Mr. Phillips, who over four decades on the road combined storytelling with song, described the plight of the working class, the power of labor unions and the necessity of direct action. He dubbed himself the “Golden Voice of the Great Southwest,” but his words, more than his baritone voice, carried authority; he had been a soldier, railroader, state archivist, union organizer, founder of a homeless shelter and homeless himself.

His fans have posted dozens of videos of him or his songs on YouTube; in the mid-1990s, a new generation discovered him when folk musician and entrepreneur Ani DiFranco edited about 100 hours of homemade tapes of his performances and combined them with electronic hip-hop, creating an album called “The Past Didn’t Go Anywhere” (1996) and releasing it on her Righteous Babe label.

In 1999, he collaborated with DiFranco on the live album “Fellow Workers,” which was nominated for a 2000 Grammy in the contemporary folk album category.

“He was a real storyteller in his performances.

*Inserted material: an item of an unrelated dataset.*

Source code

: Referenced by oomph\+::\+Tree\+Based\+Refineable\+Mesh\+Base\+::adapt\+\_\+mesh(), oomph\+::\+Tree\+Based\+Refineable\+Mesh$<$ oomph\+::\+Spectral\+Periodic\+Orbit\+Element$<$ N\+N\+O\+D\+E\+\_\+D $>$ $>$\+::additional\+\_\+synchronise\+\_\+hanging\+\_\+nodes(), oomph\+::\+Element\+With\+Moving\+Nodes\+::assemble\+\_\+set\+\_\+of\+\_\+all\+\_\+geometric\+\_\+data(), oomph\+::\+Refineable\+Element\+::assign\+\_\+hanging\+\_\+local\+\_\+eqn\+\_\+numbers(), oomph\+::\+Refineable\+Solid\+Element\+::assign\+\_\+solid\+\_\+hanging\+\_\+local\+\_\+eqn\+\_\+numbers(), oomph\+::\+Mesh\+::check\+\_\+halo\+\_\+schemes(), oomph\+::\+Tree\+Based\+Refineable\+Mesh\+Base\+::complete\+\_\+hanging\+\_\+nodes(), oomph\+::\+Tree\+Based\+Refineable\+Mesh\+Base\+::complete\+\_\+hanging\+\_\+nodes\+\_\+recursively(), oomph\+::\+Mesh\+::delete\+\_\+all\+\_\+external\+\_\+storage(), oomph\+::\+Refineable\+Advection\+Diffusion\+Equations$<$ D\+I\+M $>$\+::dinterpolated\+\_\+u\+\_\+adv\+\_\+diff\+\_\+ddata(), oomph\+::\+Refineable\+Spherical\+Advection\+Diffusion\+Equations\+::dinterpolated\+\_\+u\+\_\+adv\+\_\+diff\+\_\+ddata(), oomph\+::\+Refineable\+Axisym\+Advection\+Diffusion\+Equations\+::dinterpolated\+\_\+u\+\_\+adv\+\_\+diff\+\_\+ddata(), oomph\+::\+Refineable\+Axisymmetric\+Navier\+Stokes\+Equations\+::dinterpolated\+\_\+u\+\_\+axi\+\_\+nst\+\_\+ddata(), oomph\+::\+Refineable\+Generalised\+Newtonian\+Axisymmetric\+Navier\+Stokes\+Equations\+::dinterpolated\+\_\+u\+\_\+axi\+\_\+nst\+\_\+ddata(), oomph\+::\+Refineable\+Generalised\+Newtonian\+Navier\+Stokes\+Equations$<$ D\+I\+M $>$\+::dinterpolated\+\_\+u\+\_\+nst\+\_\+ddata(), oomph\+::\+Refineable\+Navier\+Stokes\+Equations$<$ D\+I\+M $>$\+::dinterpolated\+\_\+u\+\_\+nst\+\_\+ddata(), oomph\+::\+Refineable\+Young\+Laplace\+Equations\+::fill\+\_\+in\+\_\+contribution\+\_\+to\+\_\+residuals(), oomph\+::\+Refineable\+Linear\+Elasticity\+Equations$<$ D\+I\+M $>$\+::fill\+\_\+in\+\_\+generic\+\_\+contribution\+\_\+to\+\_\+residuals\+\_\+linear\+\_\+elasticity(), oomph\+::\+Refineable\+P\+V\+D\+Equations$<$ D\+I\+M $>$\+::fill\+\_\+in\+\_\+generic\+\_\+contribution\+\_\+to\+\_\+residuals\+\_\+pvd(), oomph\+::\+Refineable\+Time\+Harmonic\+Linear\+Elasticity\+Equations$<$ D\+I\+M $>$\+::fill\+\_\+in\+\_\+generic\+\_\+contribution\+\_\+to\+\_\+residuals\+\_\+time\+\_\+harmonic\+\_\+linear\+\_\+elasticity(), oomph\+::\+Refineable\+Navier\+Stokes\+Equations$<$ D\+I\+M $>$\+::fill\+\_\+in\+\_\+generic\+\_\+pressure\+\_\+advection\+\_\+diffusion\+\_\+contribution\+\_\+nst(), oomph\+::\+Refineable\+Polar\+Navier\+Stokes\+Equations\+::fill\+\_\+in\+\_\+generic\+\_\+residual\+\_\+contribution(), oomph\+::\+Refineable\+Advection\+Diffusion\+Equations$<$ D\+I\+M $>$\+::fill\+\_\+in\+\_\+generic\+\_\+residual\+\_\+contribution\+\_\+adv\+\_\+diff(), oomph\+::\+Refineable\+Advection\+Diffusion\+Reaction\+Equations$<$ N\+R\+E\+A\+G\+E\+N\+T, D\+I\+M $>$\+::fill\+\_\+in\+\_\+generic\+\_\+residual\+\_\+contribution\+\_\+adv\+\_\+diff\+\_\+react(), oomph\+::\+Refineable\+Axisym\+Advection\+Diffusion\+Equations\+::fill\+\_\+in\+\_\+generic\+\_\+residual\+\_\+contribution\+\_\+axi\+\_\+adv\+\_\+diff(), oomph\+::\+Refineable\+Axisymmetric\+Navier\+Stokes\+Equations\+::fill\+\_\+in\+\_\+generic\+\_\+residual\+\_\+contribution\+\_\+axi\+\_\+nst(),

He was just a catalog of people’s history in the United States,” DiFranco said this week. “He was so engaging on many, many levels.”

Mr. Phillips was a card-carrying member of the Industrial Workers of the World (Wobblies), a radical union that called for all working people to unite.

He ran for president in 1976 as an anarchist, but he never voted — except in 2004 when President George W. Bush’s policies so enraged him, DiFranco said.

“He voted for ‘Not That Guy,'” she said.

Emmylou Harris, Waylon Jennings, Joan Baez, Tom Waits and Arlo Guthrie have all sung his songs.

He was born Bruce Phillips in Cleveland to two labor organizers. His family moved to Utah in 1947, where Mr. Phillips learned to play the ukulele from an instruction manual, then took to the roads and rails of the West as a teenager. He adopted the name U. Utah Phillips in emulation of country vocalist T. Texas Tyler.

Broke and out of work, he joined the Army in 1956 and was sent to Korea for three years. “I wanted to learn a trade, but all they taught me was how to shoot,” he said in a Sing Out magazine interview. “What I really learned in the Army was how to be a pacifist.”

After his discharge, he began to drink heavily and ride the rails. He drew a distinction between what he did and hobos and bums, quoting the 19th Century physician to the poor, Ben Reitman.

“A hobo works and wanders, a tramp dreams and wanders, and a bum drinks and wanders,” Mr. Phillips told the Milwaukee Journal Sentinel in 2006. “That’s about right. I tramped. When I was on the freight trains, I wasn’t looking for work. I was looking to go from place to place without paying any money.”